Su casa es como un barco, lo cual es muy adecuado porque a él, con el tiempo, se le ha quedado un nítido aspecto de capitán de barco, o más bien de aguerrido ballenero, serio y zumbón a la vez, cultísimo y chascarrillero, malicioso y bondadosísimo, coronado todo por un gorro de lana que ya no se quita jamás, ni en las sesiones de los jueves de la RAE (donde ingresó en 2004 con un buen discurso sobre Verosimilitud y verdad), ni al entrar a su vecina Librería Alberti, ni en aquel gran restaurante en el que nos invitó a comer hace unos meses Antonio Pau, y donde apenas pudimos ya oírle, no por débil sino por ensimismado, por hundido entre los gritos de la gente.

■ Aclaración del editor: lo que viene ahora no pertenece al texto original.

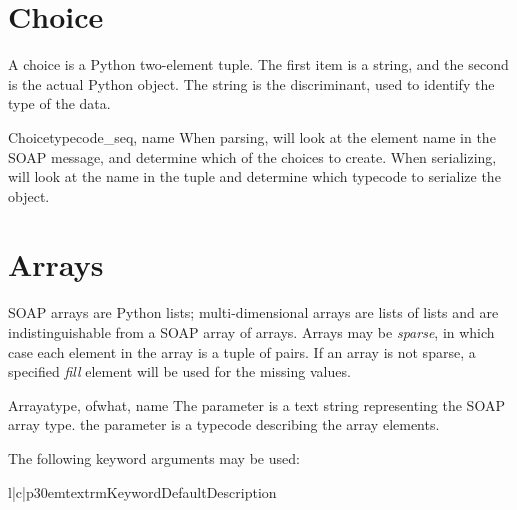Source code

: \section{Choice}

A choice is a Python two-element  tuple.
The first item is a string, and the second is the actual Python object.
The string is the discriminant, used to identify the type of the data.

\begin{classdesc}{Choice}{typecode_seq, name}
When parsing, \ZSI{} will look at the element name in the SOAP message,
and determine which of the choices to create.
When serializing, \ZSI{} will look at the name in the tuple and determine
which typecode to serialize the object.
\end{classdesc}

\section{Arrays}

SOAP arrays are Python lists; multi-dimensional arrays are
lists of lists and are indistinguishable from a SOAP array of arrays.
Arrays may be \emph{sparse}, in which case each element in the
array is a tuple of  pairs.
If an array is not sparse, a specified \emph{fill} element will be
used for the missing values.


\begin{classdesc}{Array}{atype, ofwhat, name}
The  parameter is a text string representing the SOAP array type.
the  parameter is a typecode describing the array elements.
\end{classdesc}

The following keyword arguments may be used:

\begin{tableiii}{l|c|p{30em}}{textrm}{Keyword}{Default}{Description}
\end{tableiii}

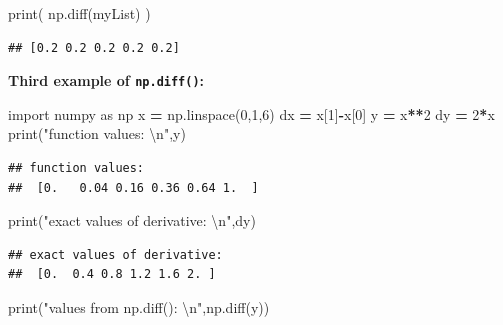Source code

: \documentclass[
]{book}
\newenvironment{Shaded}{\begin{snugshade}}{\end{snugshade}}
\newcommand{\BuiltInTok}[1]{#1}
\newcommand{\CharTok}[1]{\textcolor[rgb]{0.31,0.60,0.02}{#1}}
\newcommand{\DecValTok}[1]{\textcolor[rgb]{0.00,0.00,0.81}{#1}}
\newcommand{\ImportTok}[1]{#1}
\newcommand{\NormalTok}[1]{#1}
\newcommand{\OperatorTok}[1]{\textcolor[rgb]{0.81,0.36,0.00}{\textbf{#1}}}
\newcommand{\StringTok}[1]{\textcolor[rgb]{0.31,0.60,0.02}{#1}}
\theoremstyle{definition}
\theoremstyle{definition}
\theoremstyle{definition}
\theoremstyle{remark}
\begin{document}
\begin{Shaded}
\begin{Highlighting}[]
\BuiltInTok{print}\NormalTok{( np.diff(myList) )}
\end{Highlighting}
\end{Shaded}

\begin{verbatim}
## [0.2 0.2 0.2 0.2 0.2]
\end{verbatim}

\textbf{Third example of \texttt{np.diff()}:}

\begin{Shaded}
\begin{Highlighting}[]
\ImportTok{import}\NormalTok{ numpy }\ImportTok{as}\NormalTok{ np}
\NormalTok{x }\OperatorTok{=}\NormalTok{ np.linspace(}\DecValTok{0}\NormalTok{,}\DecValTok{1}\NormalTok{,}\DecValTok{6}\NormalTok{)}
\NormalTok{dx }\OperatorTok{=}\NormalTok{ x[}\DecValTok{1}\NormalTok{]}\OperatorTok{{-}}\NormalTok{x[}\DecValTok{0}\NormalTok{]}
\NormalTok{y }\OperatorTok{=}\NormalTok{ x}\OperatorTok{**}\DecValTok{2}
\NormalTok{dy }\OperatorTok{=} \DecValTok{2}\OperatorTok{*}\NormalTok{x}
\BuiltInTok{print}\NormalTok{(}\StringTok{"function values: }\CharTok{\textbackslash{}n}\StringTok{"}\NormalTok{,y)}
\end{Highlighting}
\end{Shaded}

\begin{verbatim}
## function values: 
##  [0.   0.04 0.16 0.36 0.64 1.  ]
\end{verbatim}

\begin{Shaded}
\begin{Highlighting}[]
\BuiltInTok{print}\NormalTok{(}\StringTok{"exact values of derivative: }\CharTok{\textbackslash{}n}\StringTok{"}\NormalTok{,dy)}
\end{Highlighting}
\end{Shaded}

\begin{verbatim}
## exact values of derivative: 
##  [0.  0.4 0.8 1.2 1.6 2. ]
\end{verbatim}

\begin{Shaded}
\begin{Highlighting}[]
\BuiltInTok{print}\NormalTok{(}\StringTok{"values from np.diff(): }\CharTok{\textbackslash{}n}\StringTok{"}\NormalTok{,np.diff(y))}
\end{Highlighting}
\end{Shaded}
\end{document}
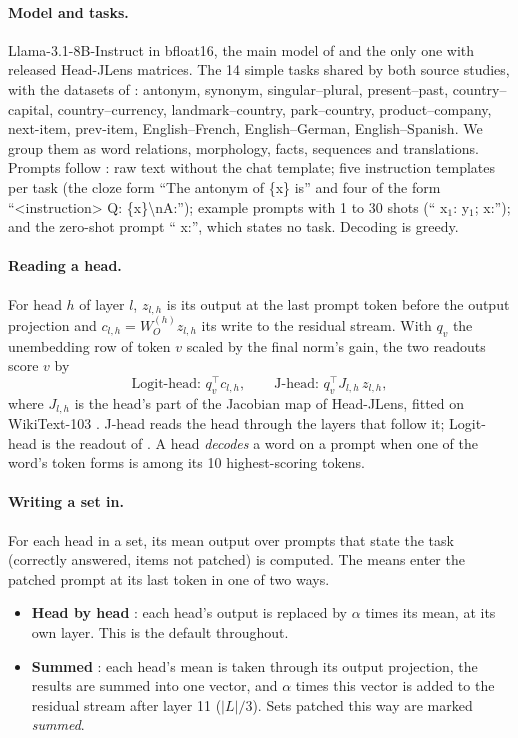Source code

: \documentclass[10pt,a4paper]{article}
\begin{document}
\paragraph{Model and tasks.} Llama-3.1-8B-Instruct in bfloat16, the main model of \citet{yang2026shared} and the only one with released Head-JLens matrices. The 14 simple tasks shared by both source studies, with the datasets of \citet{todd2024function}: antonym, synonym, singular--plural, present--past, country--capital, country--currency, landmark--country, park--country, product--company, next-item, prev-item, English--French, English--German, English--Spanish. We group them as word relations, morphology, facts, sequences and translations. Prompts follow \citet{yang2026shared}: raw text without the chat template; five instruction templates per task (the cloze form ``The antonym of \{x\} is'' and four of the form ``\textless instruction\textgreater{} Q: \{x\}\textbackslash nA:''); example prompts with 1 to 30 shots (`` x$_1$: y$_1$; x:''); and the zero-shot prompt `` x:'', which states no task. Decoding is greedy.

\paragraph{Reading a head.} For head $h$ of layer $l$, $z_{l,h}$ is its output at the last prompt token before the output projection and $c_{l,h}=W_O^{(h)}z_{l,h}$ its write to the residual stream. With $q_v$ the unembedding row of token $v$ scaled by the final norm's gain, the two readouts score $v$ by
\[
\text{Logit-head: } q_v^\top c_{l,h}, \qquad \text{J-head: } q_v^\top J_{l,h}\, z_{l,h},
\]
where $J_{l,h}$ is the head's part of the Jacobian map of Head-JLens, fitted on WikiText-103 \citep{merlo2026headjlens}. J-head reads the head through the layers that follow it; Logit-head is the readout of \citet{yang2026shared}. A head \emph{decodes} a word on a prompt when one of the word's token forms is among its 10 highest-scoring tokens.

\paragraph{Writing a set in.} For each head in a set, its mean output over prompts that state the task (correctly answered, items not patched) is computed. The means enter the patched prompt at its last token in one of two ways.
\begin{itemize}
\item \textbf{Head by head} \citep[Sec.~2.3.2]{yang2026shared}: each head's output is replaced by $\alpha$ times its mean, at its own layer. This is the default throughout.
\item \textbf{Summed} \citep{davidson2025different}: each head's mean is taken through its output projection, the results are summed into one vector, and $\alpha$ times this vector is added to the residual stream after layer 11 ($|L|/3$). Sets patched this way are marked \emph{summed}.
\end{itemize}
\end{document}
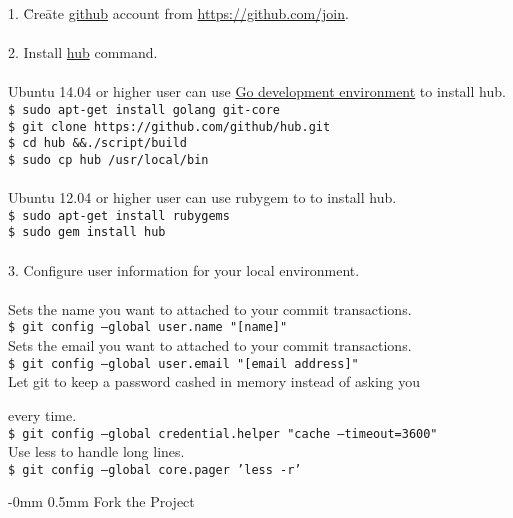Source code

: \documentclass[10pt,landscape]{article}
\makeatletter
\renewcommand{\section}{\@startsection{section}{1}{0mm}%
                                {-0mm} %
                                {0.5mm}%
                                {\normalfont\large\bfseries}}
\makeatother
\begin{document}
\begin{multicols}{2}
\begin{tabbing}
1. \= Cre\=ate \href{http://github.com}{github} account from
\href{https://github.com/join}{https://github.com/join}.\\
\\
2. Install \href{https://github.com/github/hub}{hub} command.\\
\\
\> Ubuntu 14.04 or higher user can use \href{http://golang.org/doc/install}{Go development
  environment} to install hub.\\
\>\> \texttt{\$ sudo apt-get install golang git-core}\\
\>\> \texttt{\$ git clone https://github.com/github/hub.git}\\
\>\> \texttt{\$ cd hub \&\&./script/build}\\
\>\> \texttt{\$ sudo cp hub /usr/local/bin}\\
\\
\> Ubuntu 12.04 or higher user can use rubygem to to install hub.\\
\>\> \texttt{\$ sudo apt-get install rubygems}\\
\>\> \texttt{\$ sudo gem install hub}\\
\\

3. Configure user information for your local environment.\\
\\
\> Sets the name you want to attached to your commit transactions.\\
\>\> \texttt{\$ git config --global user.name "[name]"}\\
\>Sets the email you want to attached to your commit transactions.\\
\>\> \texttt{\$ git config --global user.email "[email address]"}\\
\>Let git to keep a password cashed in memory instead of asking you

every time.\\
\>\> \texttt{\$ git config --global credential.helper "cache --timeout=3600"}\\
\>Use less to handle long lines.\\
\>\> \texttt{\$ git config --global core.pager 'less -r'}\\

\end{tabbing}

\section{Fork the Project}
\vspace{2.5mm}


\end{multicols}
\end{document}
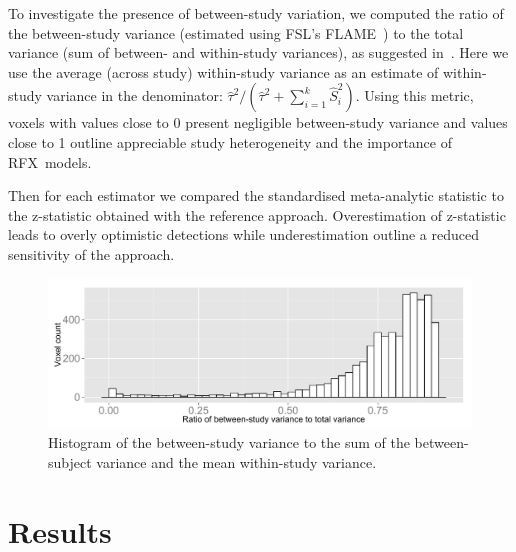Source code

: \documentclass{llncs}
\newcommand{\vareffect}[1][i]{\hat S^2_{#1}}
\newcommand{\nStudies}{k}
\newcommand{\estvarBetween}{\hat\tau^2}
\begin{document}




To investigate the presence of between-study variation, we computed the ratio of the between-study variance (estimated using FSL's FLAME~\cite{Smith2001}) to the total variance (sum of between- and within-study variances), as suggested in~\cite{Chen2012}. Here we use the average (across study) within-study variance as an estimate of within-study variance in the denominator:
$\estvarBetween / (\estvarBetween + \sum_{i=1}^{\nStudies} \vareffect)$.
Using this metric, voxels with values close to 0 present negligible between-study variance and values close to 1 outline appreciable study heterogeneity and the importance of RFX~models.

Then for each estimator we co{}mpared the standardised meta-analytic statistic to the z-statistic obtained with the reference approach. Overestimation of z-statistic leads to overly optimistic detections while underestimation outline a reduced sensitivity of the approach. 

\begin{figure}[t]
	\centering
	\includegraphics[width=0.7\linewidth]{./MICCAI_version/Rplot_ratio_variances.pdf}
	\caption{Histogram of the between-study variance to the sum of the between-subject variance and the mean within-study variance.}
	\label{fig_realdata_variances}
\end{figure}

\section{Results}\label{sec_res}
\end{document}
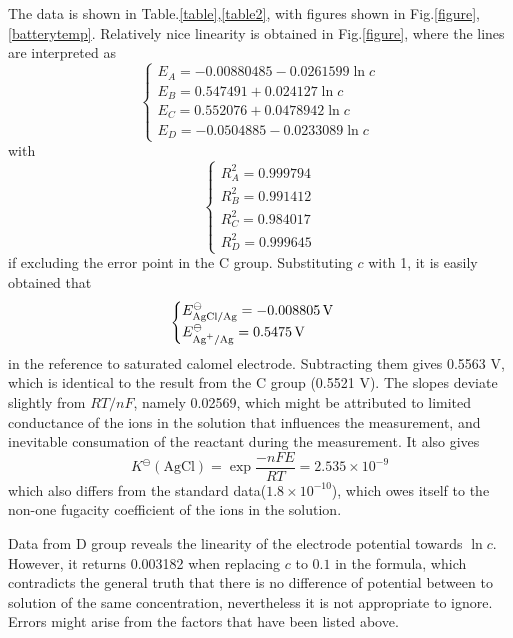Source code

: \documentclass[%
 reprint,
 amsmath,amssymb,
 aps,
10.5pt,
]{revtex4-1}
\begin{document}
The data is shown in Table.\ref{table},\ref{table2}, with figures shown in Fig.\ref{figure},\ref{batterytemp}. Relatively nice linearity is obtained in Fig.\ref{figure}, where the lines are interpreted as
\begin{equation}
\begin{cases}
E_A = -0.00880485 - 0.0261599 \ln{c} \\
E_B = 0.547491 + 0.024127 \ln{c} \\
E_C = 0.552076 + 0.0478942 \ln{c} \\
E_D = -0.0504885 - 0.0233089 \ln{c}
\end{cases}
\end{equation}
with
\begin{equation}
\begin{cases}
R^2_A = 0.999794 \\
R^2_B = 0.991412 \\
R^2_C = 0.984017 \\
R^2_D = 0.999645
\end{cases}
\end{equation}
if excluding the error point in the C group. Substituting $c$ with 1, it is easily obtained that
\begin{equation}
\begin{cases}
E^\ominus_\text{AgCl/Ag} = -0.008805 \, \mathrm{V} \\
E^\ominus_\text{\ce{Ag+}/Ag} = 0.5475 \, \mathrm{V} 
\end{cases}
\end{equation}
in the reference to saturated calomel electrode. Subtracting them gives 0.5563 V, which is identical to the result from the C group (0.5521 V). The slopes deviate slightly from $RT/nF$, namely 0.02569, which might be attributed to limited conductance of the ions in the solution that influences the measurement, and inevitable consumation of the reactant during the measurement. It also gives
\begin{equation}
K^\ominus(\text{AgCl}) = \exp{\frac{-nFE}{RT}} = 2.535 \times 10^{-9}
\end{equation}
which also differs from the standard data($1.8\times 10^{-10}$), which owes itself to the non-one fugacity coefficient of the ions in the solution. 

Data from D group reveals the linearity of the electrode potential towards $\ln{c}$. However, it returns 0.003182 when replacing $c$ to $0.1$ in the formula, which contradicts the general truth that there is no difference of potential between to solution of the same concentration, nevertheless it is not appropriate to ignore. Errors might arise from the factors that have been listed above.
\end{document}
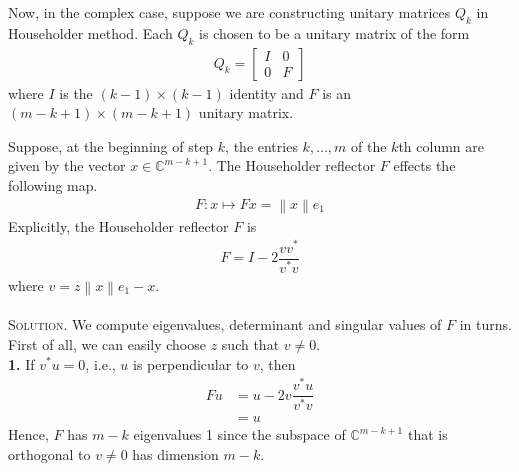 \documentclass[a4paper,oneside]{book}
\numberwithin{equation}{chapter}
\begin{document}
Now, in the complex case, suppose we are constructing unitary matrices $Q_k$ in Householder method. Each $Q_k$ is chosen to be a unitary matrix of the form
\begin{align}
{Q_k} = \left[ {\begin{array}{*{20}{c}}
I&0\\
0&F
\end{array}} \right]
\end{align}
where $I$ is the $\left( {k - 1} \right) \times \left( {k - 1} \right)$ identity and $F$ is an $\left( {m - k + 1} \right) \times \left( {m - k + 1} \right)$ unitary matrix.

Suppose, at the beginning of step $k$, the entries $k,\ldots,m$ of the $k$th column are given by the vector $x\in \mathbb{C}^{m-k+1}$. The Householder reflector $F$ effects the following map.
\begin{align}
F:x \mapsto Fx = \left\| x \right\|{e_1}
\end{align}
Explicitly, the Householder reflector $F$ is 
\begin{align}
F = I - 2\dfrac{{v{v^*}}}{{{v^*}v}}
\end{align}
where $v = z\left\| x \right\|{e_1} - x$.\\
\\
\textsc{Solution.} We compute eigenvalues, determinant and singular values of $F$ in turns. First of all, we can easily choose $z$ such that $v \ne 0$.\\
\textbf{1.} If $v^*u=0$, i.e., $u$ is perpendicular to $v$, then 
\begin{align}
Fu &= u - 2v\dfrac{{{v^*}u}}{{{v^*}v}}\\
& = u
\end{align}
Hence, $F$ has $m-k$ eigenvalues 1 since the subspace of $\mathbb{C}^{m-k+1}$ that is orthogonal to $v \ne 0$ has dimension $m-k$.
\end{document}
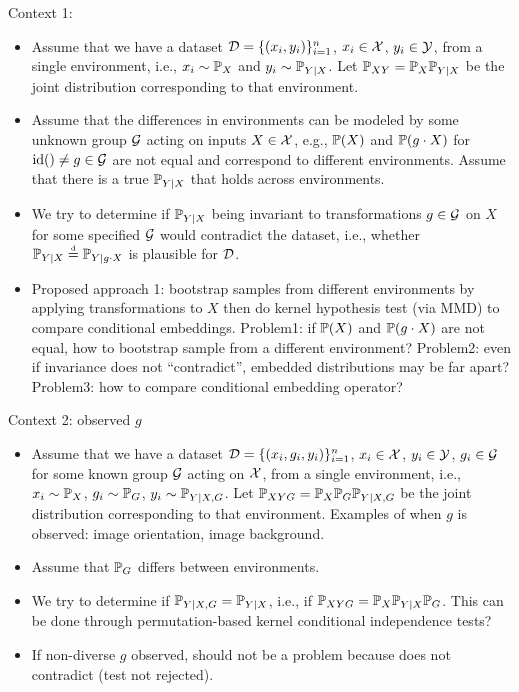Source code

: \documentclass[10pt]{article}
\begin{document}
\todo

Context 1:

\begin{itemize}

\item
Assume that we have a dataset $\mathcal{D}=\{(x_i,y_i)\}_{i=1}^n$, $x_i\in\mathcal{X}$, $y_i\in\mathcal{Y}$, from a single environment, i.e., $x_i\sim\mathbb{P}_X$ and $y_i\sim\mathbb{P}_{Y|X}$. Let $\mathbb{P}_{XY}=\mathbb{P}_X\mathbb{P}_{Y|X}$ be the joint distribution corresponding to that environment.

\item
Assume that the differences in environments can be modeled by some unknown group $\mathcal{G}$ acting on inputs $X\in\mathcal{X}$, e.g., $\mathbb{P}(X)$ and $\mathbb{P}(g\cdot X)$ for $\mathrm{id}()\neq g\in\mathcal{G}$ are not equal and correspond to different environments. Assume that there is a true $\mathbb{P}_{Y|X}$ that holds across environments.

\item
We try to determine if $\mathbb{P}_{Y|X}$ being invariant to transformations $g\in\mathcal{G}$ on $X$ for some specified $\mathcal{G}$ would contradict the dataset, i.e., whether $\mathbb{P}_{Y|X}\stackrel{\text{\rm\tiny d}}{=}\mathbb{P}_{Y|g\cdot X}$ is plausible for $\mathcal{D}$.

\item
Proposed approach 1: bootstrap samples from different environments by applying transformations to $X$ then do kernel hypothesis test (via MMD) to compare conditional embeddings. \todo Problem1: if  $\mathbb{P}(X)$ and $\mathbb{P}(g\cdot X)$ are not equal, how to bootstrap sample from a different environment? \todo Problem2: even if invariance does not ``contradict'', embedded distributions may be far apart? \todo Problem3: how to compare conditional embedding operator?

\end{itemize}

Context 2: observed $g$

\begin{itemize}

\item
Assume that we have a dataset $\mathcal{D}=\{(x_i,g_i,y_i)\}_{i=1}^n$, $x_i\in\mathcal{X}$, $y_i\in\mathcal{Y}$, $g_i\in\mathcal{G}$ for some known group $\mathcal{G}$ acting on $\mathcal{X}$, from a single environment, i.e., $x_i\sim\mathbb{P}_X$, $g_i\sim\mathbb{P}_G$, $y_i\sim\mathbb{P}_{Y|X,G}$. Let $\mathbb{P}_{XYG}=\mathbb{P}_X\mathbb{P}_G\mathbb{P}_{Y|X,G}$ be the joint distribution corresponding to that environment. Examples of when $g$ is observed: image orientation, image background.

\item
Assume that $\mathbb{P}_G$ differs between environments.

\item
We try to determine if $\mathbb{P}_{Y|X,G}=\mathbb{P}_{Y|X}$, i.e., if $\mathbb{P}_{XYG}=\mathbb{P}_X\mathbb{P}_{Y|X}\mathbb{P}_G$. \todo This can be done through permutation-based kernel conditional independence tests?

\item
\todo If non-diverse $g$ observed, should not be a problem because does not contradict (test not rejected).

\end{itemize}
\end{document}
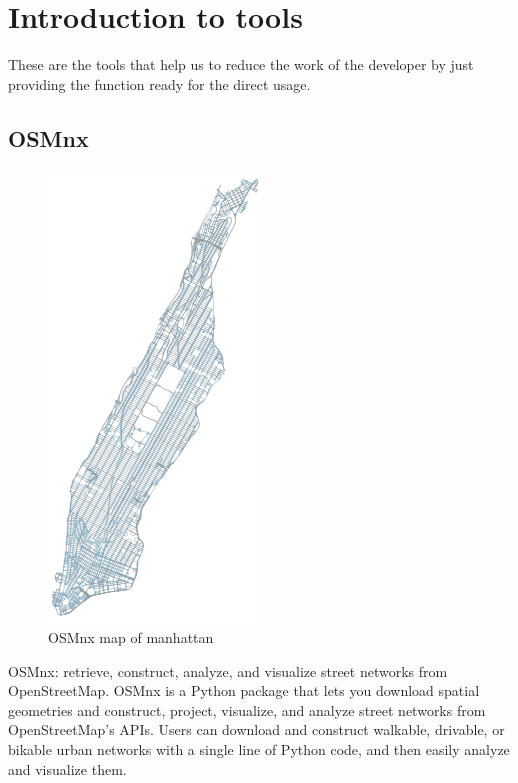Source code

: \section{Introduction to tools}
These are the tools that help us to reduce the work of the developer by just providing the function ready for the direct usage.

\subsection{OSMnx}

\begin{figure}[h]
\centering \includegraphics[scale=0.50]{input/images/osmnx.png}
\caption{OSMnx map of manhattan}
\end{figure}
OSMnx: retrieve, construct, analyze, and visualize street networks from OpenStreetMap. OSMnx is a Python package that lets you download spatial geometries and construct, project, visualize, and analyze street networks from OpenStreetMap’s APIs. Users can download and construct walkable, drivable, or bikable urban networks with a single line of Python code, and then easily analyze and visualize them.\\

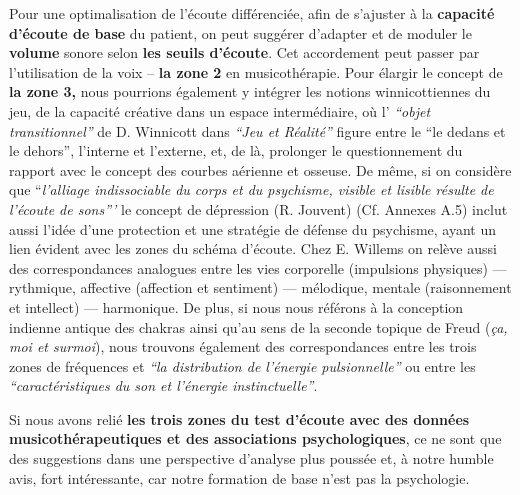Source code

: Pour une optimalisation de l'écoute différenciée, afin de s'ajuster à la \textbf{capacité d'écoute de base} 
du patient, on peut suggérer d'adapter et de moduler le \textbf{volume} sonore selon \textbf{ les seuils 
d'écoute}. Cet accordement peut passer par 
l'utilisation 
de la voix -- \textbf{ la zone 2} en musicothérapie.
Pour élargir le concept de \textbf{la zone 3,} nous pourrions
également y intégrer les notions winnicottiennes du jeu, de la capacité
créative dans un espace
intermédiaire, où l' \textit{``objet
	transitionnel'' } de D. Winnicott dans \textit{``Jeu et Réalité''}
\autocite{winnicott}
figure entre le ``le
dedans et le
dehors'',
l'interne et l'externe, et, de là, prolonger le questionnement du
rapport avec le concept des
courbes aérienne et osseuse.
De même, si on considère que ``\emph{l'alliage indissociable du corps et du psychisme,
	visible et lisible résulte de l'écoute de
	sons'''}\autocite{tomatis_conf1972}
	 le concept de dépression (R. Jouvent) \autocite{doronparot} (Cf. Annexes
A.5) inclut aussi l'idée d'une protection et une stratégie de
défense du psychisme, ayant un lien évident avec les zones du schéma d'écoute.
Chez E. Willems \autocite{willems} 
on relève aussi des correspondances 
	analogues entre les vies
corporelle (impulsions physiques)
--- rythmique, affective (affection et sentiment) --- mélodique, mentale
(raisonnement et intellect) --- harmonique.
     De plus, si nous nous référons à la conception indienne antique des chakras
ainsi qu'au sens de la seconde
topique de Freud (\textit{ça, moi et surmoi}), nous trouvons également des correspondances
entre les trois zones de
fréquences et \textit {``la distribution de l'énergie pulsionnelle''} ou entre
les
\textit{``caractéristiques du son et l'énergie
	instinctuelle''}\autocite[ch. 13]{auriol_cle_1996}.


Si nous avons relié\textbf{ les trois zones du
	test d'écoute avec des données musicothérapeutiques et des associations psychologiques}, ce ne 
	sont que des suggestions dans une perspective d'analyse 
plus
poussée et, à notre humble avis, fort intéressante, car notre formation de base n'est pas la psychologie.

Ganador del Premio Planeta (con una novela que no he leído), del Premio Nadal (por otra que tampoco) o del Premio Nacional de Narrativa (por Donde las mujeres), Álvaro Pombo ha sido alguien realmente importante en la vida española por su modo de trenzar el cristianismo y la homosexualidad, la fe sincera en su Dios y la reivindicación firme y sin disimulos de su propia naturaleza. Es estupendo que una misma persona pueda ser el biógrafo de San Francisco de Asís y el autor de Contra natura, por citar dos de sus obras maestras (y las dos suyas que prefiero, junto a Santander, 1936), y la verdad es que, aunque yo no le voté, hubiera estado bien que hubiese conseguido llegar a senador, algo que intentó dos veces, en 2008 y 2011, como cabeza de lista por UPyD. No es precisamente, por caótico y digresivo, el mejor orador de España, pero sí uno de nuestros mejores escritores, de modo que nos perdimos, seguro, grandes discursos. Y también, sin duda, grandes carcajadas, porque pocas personas tan divertidas como él, y más sabiamente impertinentes, con un sentido más profundo y gozoso de la inadecuación, del decir cosas impropias en sitios solemnes, y hacerlo con verdadera libertad y grandeza, es decir, sin grosería.
En ese sentido, también se lee en Santander, 1936 que «tener gracia le parece a Alvarín esa tarde, y también a su padre, el colmo de la sabiduría, el comportamiento más puro y más limpio: tener gracia, estar llena de gracia». Tiene a su vez su gracia que eso lo diga un personaje que se llama Álvaro Pombo y, aunque desde luego no es un autorretrato, sus lectores sabemos lo que a él no se le ocurrió, y es que esas líneas son como un espejo: el colmo de la sabiduría, el comportamiento puro, la gracia… Esas virtudes que esta misma tarde, unidas a las de su inmenso y diverso talento literario, han sido reconocidas con el Premio Miguel de Cervantes de 2024.